> [Exercise directions]
Your answer must match the records word for word and contain no pictures.

Stored dataset items
—————

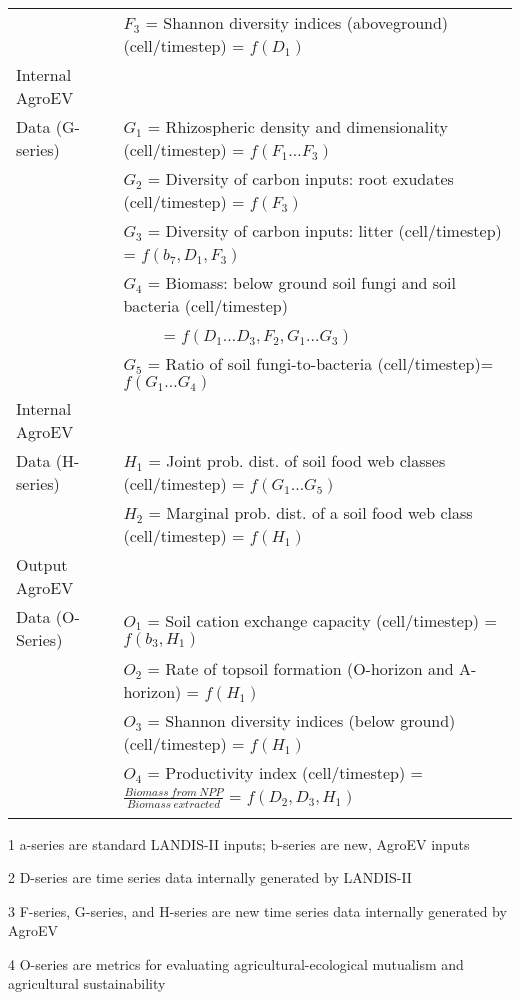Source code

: \documentclass[12pt, letterpaper]{article}
\begin{document}
\begin{table}
\begin{threeparttable}[b]
\begin{tabular}{ll}
    & $F_3$ = Shannon diversity indices (aboveground) (cell/timestep) = $ f(D_1)$ \\
    Internal AgroEV & \\
    Data (G-series) \tnote{3} & $G_1$ = Rhizospheric density and dimensionality (cell/timestep) = $f(F_1 \dots F_3)$  \\
    & $G_2$ = Diversity of carbon inputs: root exudates (cell/timestep) = $f(F_3)$ \\
    & $G_3$ = Diversity of carbon inputs: litter (cell/timestep) = $f(b_7, D_1, F_3)$ \\
    & $G_4$ = Biomass: below ground soil fungi and soil bacteria (cell/timestep) \\
    & \ \ \ \ \ = $ f(D_1 \dots D_3, F_2, G_1 \dots G_3) $ \\
    & $G_5$ = Ratio of soil fungi-to-bacteria  (cell/timestep)= $ f(G_1 \dots G_4)$ \\
    Internal AgroEV & \\
    Data (H-series) \tnote{3} & $H_1$ = Joint prob. dist. of soil food web classes (cell/timestep) = $ f(G_1 \dots G_5)$ \\
    & $H_2$ = Marginal prob. dist. of a soil food web class (cell/timestep) = $ f(H_1)$ \\
    Output AgroEV & \\
    Data (O-Series) \tnote{4} & $O_1$ = Soil cation exchange capacity (cell/timestep) = $f(b_3, H_1)$ \\
    & $O_2$ = Rate of topsoil formation (O-horizon and A-horizon)  = $f(H_1)$ \\
    & $O_3$ = Shannon diversity indices (below ground) (cell/timestep) = $ f(H_1)$ \\
    & $O_4$ = Productivity index (cell/timestep) = $ \frac{Biomass \ from \ NPP}{Biomass \ extracted}$ = $ f(D_2, D_3, H_1)$ \\
	\hline \\[-1.8ex]
    \end{tabular}
    \begin{tablenotes}
    \footnotesize 
    \item [1] a-series are standard LANDIS-II inputs; b-series are new, AgroEV inputs 
    \item [2] D-series are time series data internally generated by LANDIS-II 
    \item [3] F-series, G-series, and H-series are new time series data internally generated by AgroEV
    \item [4] O-series are metrics for evaluating agricultural-ecological mutualism and agricultural sustainability 
    \end{tablenotes} 
  \end{threeparttable}
\end{table}
\end{document}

—————

> [Response below]
Source code

: \documentclass[12pt, letterpaper]{article}
\begin{document}
\begin{table}
\begin{threeparttable}[b]
\begin{tabular}{ll}
    & $F_3$ = Shannon diversity indices (aboveground) (cell/timestep) = $ f(D_1)$ \\
    Internal AgroEV & \\
    Data (G-series) \tnote{3} & $G_1$ = Rhizospheric density and dimensionality (cell/timestep) = $f(F_1 \dots F_3)$  \\
    & $G_2$ = Diversity of carbon inputs: root exudates (cell/timestep) = $f(F_3)$ \\
    & $G_3$ = Diversity of carbon inputs: litter (cell/timestep) = $f(b_7, D_1, F_3)$ \\
    & $G_4$ = Biomass: below ground soil fungi and soil bacteria (cell/timestep) \\
    & \ \ \ \ \ = $ f(D_1 \dots D_3, F_2, G_1 \dots G_3) $ \\
    & $G_5$ = Ratio of soil fungi-to-bacteria  (cell/timestep)= $ f(G_1 \dots G_4)$ \\
    Internal AgroEV & \\
    Data (H-series) \tnote{3} & $H_1$ = Joint prob. dist. of soil food web classes (cell/timestep) = $ f(G_1 \dots G_5)$ \\
    & $H_2$ = Marginal prob. dist. of a soil food web class (cell/timestep) = $ f(H_1)$ \\
    Output AgroEV & \\
    Data (O-Series) \tnote{4} & $O_1$ = Soil cation exchange capacity (cell/timestep) = $f(b_3, H_1)$ \\
    & $O_2$ = Rate of topsoil formation (O-horizon and A-horizon)  = $f(H_1)$ \\
    & $O_3$ = Shannon diversity indices (below ground) (cell/timestep) = $ f(H_1)$ \\
    & $O_4$ = Productivity index (cell/timestep) = $ \frac{Biomass \ from \ NPP}{Biomass \ extracted}$ = $ f(D_2, D_3, H_1)$ \\
	\hline \\[-1.8ex]
    \end{tabular}
    \begin{tablenotes}
    \footnotesize 
    \item [1] a-series are standard LANDIS-II inputs; b-series are new, AgroEV inputs 
    \item [2] D-series are time series data internally generated by LANDIS-II 
    \item [3] F-series, G-series, and H-series are new time series data internally generated by AgroEV
    \item [4] O-series are metrics for evaluating agricultural-ecological mutualism and agricultural sustainability 
    \end{tablenotes} 
  \end{threeparttable}
\end{table}
\end{document}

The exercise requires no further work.